TASK TO CARRY OUT:
Taking the line with "<td>再次输入密码：blank</td>" as the first and the line with "- Code Signing" as the last, set down exactly every line in that range from the entries below, and no more.

DATA LISTING:
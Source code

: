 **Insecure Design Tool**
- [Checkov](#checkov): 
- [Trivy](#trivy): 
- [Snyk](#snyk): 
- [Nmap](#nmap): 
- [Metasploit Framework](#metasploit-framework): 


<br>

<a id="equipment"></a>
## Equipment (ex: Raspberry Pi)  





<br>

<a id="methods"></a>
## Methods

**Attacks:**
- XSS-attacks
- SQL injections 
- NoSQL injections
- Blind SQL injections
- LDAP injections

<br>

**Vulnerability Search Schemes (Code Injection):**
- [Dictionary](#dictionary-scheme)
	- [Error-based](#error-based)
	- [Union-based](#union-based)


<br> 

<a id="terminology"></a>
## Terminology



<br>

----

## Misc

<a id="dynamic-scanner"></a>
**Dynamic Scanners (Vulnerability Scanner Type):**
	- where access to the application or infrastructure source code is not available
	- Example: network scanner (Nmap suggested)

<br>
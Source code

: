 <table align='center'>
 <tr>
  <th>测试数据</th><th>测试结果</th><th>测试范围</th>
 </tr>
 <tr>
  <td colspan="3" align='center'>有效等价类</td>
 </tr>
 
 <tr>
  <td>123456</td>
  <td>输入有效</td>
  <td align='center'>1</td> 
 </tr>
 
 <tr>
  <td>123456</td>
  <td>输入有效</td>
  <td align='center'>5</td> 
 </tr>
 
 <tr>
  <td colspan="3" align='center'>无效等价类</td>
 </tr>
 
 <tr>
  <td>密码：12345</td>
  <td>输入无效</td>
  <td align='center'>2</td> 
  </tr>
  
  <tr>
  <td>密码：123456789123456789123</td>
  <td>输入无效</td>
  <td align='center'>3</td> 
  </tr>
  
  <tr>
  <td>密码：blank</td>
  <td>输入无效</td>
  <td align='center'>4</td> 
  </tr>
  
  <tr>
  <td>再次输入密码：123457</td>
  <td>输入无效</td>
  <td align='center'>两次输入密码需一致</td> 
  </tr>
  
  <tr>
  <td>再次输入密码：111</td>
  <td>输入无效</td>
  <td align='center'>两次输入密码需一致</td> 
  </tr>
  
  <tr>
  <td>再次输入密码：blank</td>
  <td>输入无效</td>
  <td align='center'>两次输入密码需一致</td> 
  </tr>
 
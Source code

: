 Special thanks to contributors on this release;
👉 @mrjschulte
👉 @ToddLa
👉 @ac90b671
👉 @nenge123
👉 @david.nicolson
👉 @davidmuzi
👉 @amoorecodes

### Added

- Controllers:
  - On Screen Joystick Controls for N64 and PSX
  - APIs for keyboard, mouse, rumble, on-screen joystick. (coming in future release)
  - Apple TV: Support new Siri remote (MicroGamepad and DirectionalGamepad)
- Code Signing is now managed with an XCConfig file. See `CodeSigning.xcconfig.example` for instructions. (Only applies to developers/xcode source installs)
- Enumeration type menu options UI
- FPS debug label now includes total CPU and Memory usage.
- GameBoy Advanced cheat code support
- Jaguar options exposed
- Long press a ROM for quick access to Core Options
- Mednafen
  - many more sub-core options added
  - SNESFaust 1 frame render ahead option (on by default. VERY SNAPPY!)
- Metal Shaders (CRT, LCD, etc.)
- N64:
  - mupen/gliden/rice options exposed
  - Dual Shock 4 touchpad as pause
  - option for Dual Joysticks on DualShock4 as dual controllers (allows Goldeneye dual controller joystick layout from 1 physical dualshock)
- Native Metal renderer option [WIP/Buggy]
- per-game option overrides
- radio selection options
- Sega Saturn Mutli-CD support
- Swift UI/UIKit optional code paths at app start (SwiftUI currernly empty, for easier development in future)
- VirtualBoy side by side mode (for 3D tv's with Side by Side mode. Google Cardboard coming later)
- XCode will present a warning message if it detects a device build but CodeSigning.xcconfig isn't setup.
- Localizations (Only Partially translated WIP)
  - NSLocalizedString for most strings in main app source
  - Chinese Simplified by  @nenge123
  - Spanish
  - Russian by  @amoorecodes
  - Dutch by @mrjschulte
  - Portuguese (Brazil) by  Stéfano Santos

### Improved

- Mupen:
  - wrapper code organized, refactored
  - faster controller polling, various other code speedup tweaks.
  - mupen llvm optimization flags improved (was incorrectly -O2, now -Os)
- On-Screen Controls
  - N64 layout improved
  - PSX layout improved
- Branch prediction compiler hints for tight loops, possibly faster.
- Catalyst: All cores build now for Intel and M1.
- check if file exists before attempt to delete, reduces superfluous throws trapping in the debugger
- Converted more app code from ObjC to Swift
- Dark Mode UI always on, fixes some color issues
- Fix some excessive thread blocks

ANSWER FOR THIS EXERCISE:
  <td>再次输入密码：blank</td>
  <td>输入无效</td>
  <td align='center'>两次输入密码需一致</td> 
  </tr>
 
Source code

: Special thanks to contributors on this release;
👉 @mrjschulte
👉 @ToddLa
👉 @ac90b671
👉 @nenge123
👉 @david.nicolson
👉 @davidmuzi
👉 @amoorecodes

### Added

- Controllers:
  - On Screen Joystick Controls for N64 and PSX
  - APIs for keyboard, mouse, rumble, on-screen joystick. (coming in future release)
  - Apple TV: Support new Siri remote (MicroGamepad and DirectionalGamepad)
- Code Signing is now managed with an XCConfig file. See `CodeSigning.xcconfig.example` for instructions. (Only applies to developers/xcode source installs)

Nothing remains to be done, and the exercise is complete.